Critical analysis of endocrine disruptive activity of triclosan and its relevance to human exposure through the use of personal care products
- PMID: 24897554
- DOI: 10.3109/10408444.2014.910754
Critical analysis of endocrine disruptive activity of triclosan and its relevance to human exposure through the use of personal care products
Abstract
This review examines the mammalian and human literature pertaining to the potential endocrine disruptive effects of triclosan (TCS). Dietary exposure to TCS consistently produces a dose-dependent decrease in serum thyroxine (T4) in rats without any consistent change in TSH or triiodothyronine (T3). Human studies reveal no evidence that the TCS exposure through personal care product use affects the thyroid system. TCS binds to both androgen and estrogen receptors in vitro with low affinity and evokes diverse responses (e.g., agonist, antagonist, or none) in steroid receptor transfected cell-based reporter assays. Two of three studies in rats have failed to show that TCS exposure suppresses male reproductive function in vivo. Three of four studies have failed to show that TCS possesses estrogenic (or uterotrophic) activity in rats. However, two studies reported that, while TCS lacks estrogenic activity, it can amplify the action of estrogen in vivo.
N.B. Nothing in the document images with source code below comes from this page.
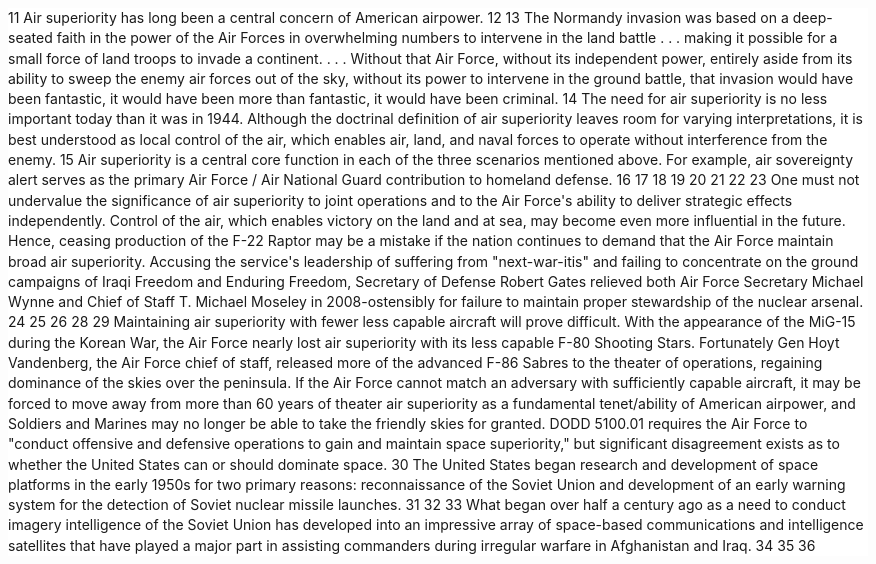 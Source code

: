 11
Air superiority has long been a central concern of American airpower. 
12
13
The Normandy invasion was based on a deep-seated faith in the power of the Air Forces in overwhelming numbers to intervene in the land battle . . . making it possible for a small force of land troops to invade a continent. . . . Without that Air Force, without its independent power, entirely aside from its ability to sweep the enemy air forces out of the sky, without its power to intervene in the ground battle, that invasion would have been fantastic, it would have been more than fantastic, it would have been criminal. 
14
The need for air superiority is no less important today than it was in 1944. Although the doctrinal definition of air superiority leaves room for varying interpretations, it is best understood as local control of the air, which enables air, land, and naval forces to operate without interference from the enemy. 
15
Air superiority is a central core function in each of the three scenarios mentioned above. For example, air sovereignty alert serves as the primary Air Force / Air National Guard contribution to homeland defense. 
16
17
18
19
20
21
22
23
One must not undervalue the significance of air superiority to joint operations and to the Air Force's ability to deliver strategic effects independently. Control of the air, which enables victory on the land and at sea, may become even more influential in the future. Hence, ceasing production of the F-22 Raptor may be a mistake if the nation continues to demand that the Air Force maintain broad air superiority. Accusing the service's leadership of suffering from "next-war-itis" and failing to concentrate on the ground campaigns of Iraqi Freedom and Enduring Freedom, Secretary of Defense Robert Gates relieved both Air Force Secretary Michael Wynne and Chief of Staff T. Michael Moseley in 2008-ostensibly for failure to maintain proper stewardship of the nuclear arsenal. 
24
25
26
28
29
Maintaining air superiority with fewer less capable aircraft will prove difficult. With the appearance of the MiG-15 during the Korean War, the Air Force nearly lost air superiority with its less capable F-80 Shooting Stars. Fortunately Gen Hoyt Vandenberg, the Air Force chief of staff, released more of the advanced F-86 Sabres to the theater of operations, regaining dominance of the skies over the peninsula. If the Air Force cannot match an adversary with sufficiently capable aircraft, it may be forced to move away from more than 60 years of theater air superiority as a fundamental tenet/ability of American airpower, and Soldiers and Marines may no longer be able to take the friendly skies for granted.
DODD 5100.01 requires the Air Force to "conduct offensive and defensive operations to gain and maintain space superiority," but significant disagreement exists as to whether the United States can or should dominate space. 
30
The United States began research and development of space platforms in the early 1950s for two primary reasons: reconnaissance of the Soviet Union and development of an early warning system for the detection of Soviet nuclear missile launches. 
31
32
33
What began over half a century ago as a need to conduct imagery intelligence of the Soviet Union has developed into an impressive array of space-based communications and intelligence satellites that have played a major part in assisting commanders during irregular warfare in Afghanistan and Iraq. 
34
35
36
The in vitro, in vivo, and epidemiologic studies reviewed herein show little evidence that TCS adversely affects gestation or postpartum development of offspring. Furthermore, previously reported toxicity testing in a variety of mammalian species shows little evidence that TCS adversely affects thyroid function, male and female reproductive function, gestation, or postpartum development of offspring. Finally, doses of TCS reported to produce hypothyroxinemia, and occasional effects on male and female reproduction, gestation, and offspring in animal studies are several orders of magnitude greater than the estimated exposure levels of TCS in humans. Overall, little evidence exists that TCS exposure through personal care product use presents a risk of endocrine disruptive adverse health effects in humans.
Keywords: Leydig cells; TSH; androgen receptor; estradiol; estrogen receptor; female reproduction; gestation; male reproduction; postpartum development; testosterone; thyroid; thyroxine; triiodothyronine; uterotrophic effects.